Foremost among these is our narrator, Francis (Ulrich Tukur), who immediately takes on the mien of a '40s private eye, telling us about the time his human owner (Manfred Steffen), an author of romance novels, moved into a new neighborhood in the city. Taking an instinctive dislike to the smell of his new flat's second floor, Francis goes out walking, and, like, immediately finds the body of another cat, its throat torn out. He also finds an old, badly disfigured, and growlingly self-satisfied new acquaintence in the form of Blaubart (Mario Adorf), who encourages him to start investigating. Seems that these cat deaths have been happening a lot lately, and while Blaubart is convinced the perpetrator is a "can-opener" - cat slang for humans - Francis is sure that it must be another cat, based on the wounds. Thus begins a story that's equal parts detective thriller and serial killer horror, as Francis discovers several other mutiliated cat corpses, some of them depicted with a remarkable attention to how their visceral might splay out of their ruined bodies, for what simple line drawings of cats in blocky colors. He also discovers a secret history involving some deeply vicious animal experiments that were conducted in the area some years earlier, along with a bizarre cat suicide cult that is, in some unclear way, connected to those experiments. And he mostly finds that the world is a grotesque hell where suffering is absolute, where cult behavior leads only to ruin and misery, where meddling in God's domain is the work only of the most depraved egotists, and that evil thrives if good cats do nothing.

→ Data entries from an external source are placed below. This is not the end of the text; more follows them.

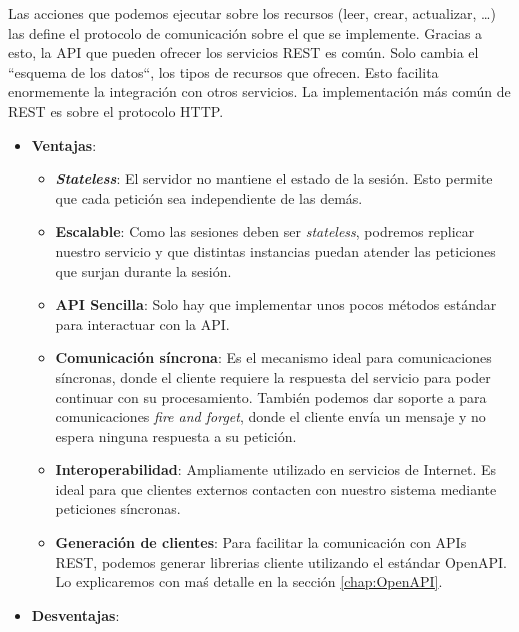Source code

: \begin{itemize}
  Las acciones que podemos ejecutar sobre los recursos (leer, crear, actualizar, \dots) las define el protocolo de comunicación sobre el que se implemente. Gracias a esto, la API que pueden ofrecer los servicios REST es común. Solo cambia el ``esquema de los datos``, los tipos de recursos que ofrecen. Esto facilita enormemente la integración con otros servicios. \cite{nallyRESTVsRPC2018} La implementación más común de REST es sobre el protocolo HTTP.

  \begin{itemize}
    \item \textbf{Ventajas}:

    \begin{itemize}
      \item \textbf{\textit{Stateless}}: El servidor no mantiene el estado de la sesión. Esto permite que cada petición sea independiente de las demás.

      \item \textbf{Escalable}: Como las sesiones deben ser \textit{stateless}, podremos replicar nuestro servicio y que distintas instancias puedan atender las peticiones que surjan durante la sesión.

      \item \textbf{API Sencilla}: Solo hay que implementar unos pocos métodos estándar para interactuar con la API.

      \item \textbf{Comunicación síncrona}: Es el mecanismo ideal para comunicaciones síncronas, donde el cliente requiere la respuesta del servicio para poder continuar con su procesamiento. También podemos dar soporte a para comunicaciones \textit{fire and forget}, donde el cliente envía un mensaje y no espera ninguna respuesta a su petición.

      \item \textbf{Interoperabilidad}: Ampliamente utilizado en servicios de Internet. Es ideal para que clientes externos contacten con nuestro sistema mediante peticiones síncronas. \cite{newmanBuildingMicroservicesDesigning2021}

      \item \textbf{Generación de clientes}: Para facilitar la comunicación con APIs REST, podemos generar librerias cliente utilizando el estándar OpenAPI. Lo explicaremos con maś detalle en la sección \ref{chap:OpenAPI}.
    \end{itemize}

    \item \textbf{Desventajas}:


\end{itemize}
\end{itemize}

This is all heavy enough as written, and the execution amplifies that: it's very eager to make sure we've had a good long think about the ways that bodies can be tortured and broken, and while we virtually never see that torture (though there's an electrocution scene that uses the standard slapstick cues of a wacky animal with its tail caught in an outlet - the starbursts, the giant oval eyes, all that - to thoroughly unnerving effect. Turns out that when you play cartoon slapstick without any sense of humor, it looks pretty horrific), we see its after-effects often enough that it's hard to shake. Honestly, the only thing keeping me from just up and calling this "Se7en with cats" is that I'm not entirely sure that Se7en is worthy of the comparison.

Given as dark as the film's mood is - I mean, it's a German film about talking animals, what else would you expect - it's hard to communicate how exciting and watchable Felidae actually is. It's a great detective yarn, harmed only by its extremely weird pacing: 82 minutes is just about perfect for this, except it's been mis-applied across the running time somehow, so that the first third is much too fast and the second third much too slow (the last third hits the Goldilocks zone). Which does, in part, mean that it's a race to keep up with the movie as it sets its story in motion, and there's something to be said for that: it puts us in Francis's fur rather succinctly, as he is unexpectedly plunged into a confusing situation and forced to stay caught up before he's even aware that he's running.

Plus, the thing is simply a beautiful piece of animated filmmaking. This was the most expensive German film ever made at the time of its production, which wasn't enough to come even a little close to the budgets Disney was giving its productions even at their most penny-pinching. Which was decidedly not where Disney was by 1994. Despite this, director Michael Schaack (who almost exclusively worked in comedies other than this film, which probably speaks to how bright it is, and how effortlessly sarcastic, despite the gloom) and his team of artists pushed themselves to do some incredibly ambitious things in both the character animation and layout of the film. The large number of cats we see are all distinctive personalities, designed with rather more variety of shapes and sizes than I think actual cat breeds possess (with enjoyably exaggerated vocal deliveries to match), the better to play with different ways of moving realistic feline forms through space. As for the space, that's where the layout comes in, and it's stunning. The drawn camera leaps and glides through rooms and down roofs with the weightless grace of one of the cats themselves, giving us a wonderful view of the world from a foot off the ground, spinning quickly through backgrounds drawn with painterly warmth and detail that give the film a surprisingly full sense of place, even without the inquisitive 3-D movement further emphasising the presence of the environment.

It's a weird combination of dazzling spectacle and spiritual bleakness; snappy talking animal satire and heavy moral inquiry; for reasons I'm still not fully able to articulate, though, it works. This is terrific as both an animated adventure for grown-ups - a different thing from being "adult animation", though of course it's that also - and as a thematically resonant serial killer picture, and I wouldn't know exactly what to make of that combination even without the fact that the characters were all cats. It brings all kinds of nastiness to the world of the Disney-style animated feature, but treats its medium too sincerely to feel like it's mocking; rather, it seems that they figured out, correctly, that Disney-style animation as the best fit for this story, and proceeded accordingly. Whatever the hell is going on here, it's gripping and tough, a film with much too small of a reputation, even though I've only ever heard very impressive things about it. It is extremely easy to find it streaming online, in both English and German (as in, multiple copies presently exist on YouTube, though you didn't hear that from me), and if you're in the market for a short, punchy, playfully thorny downer, I can't recommend it highly enough.




*"Hey everybody, who wants to watch some adult animation? I brought Grave of the Fireflies, Cool World, the collected short films of Jan Švankmajer, and an episode of Bojack Horseman. I thought we could do a marathon."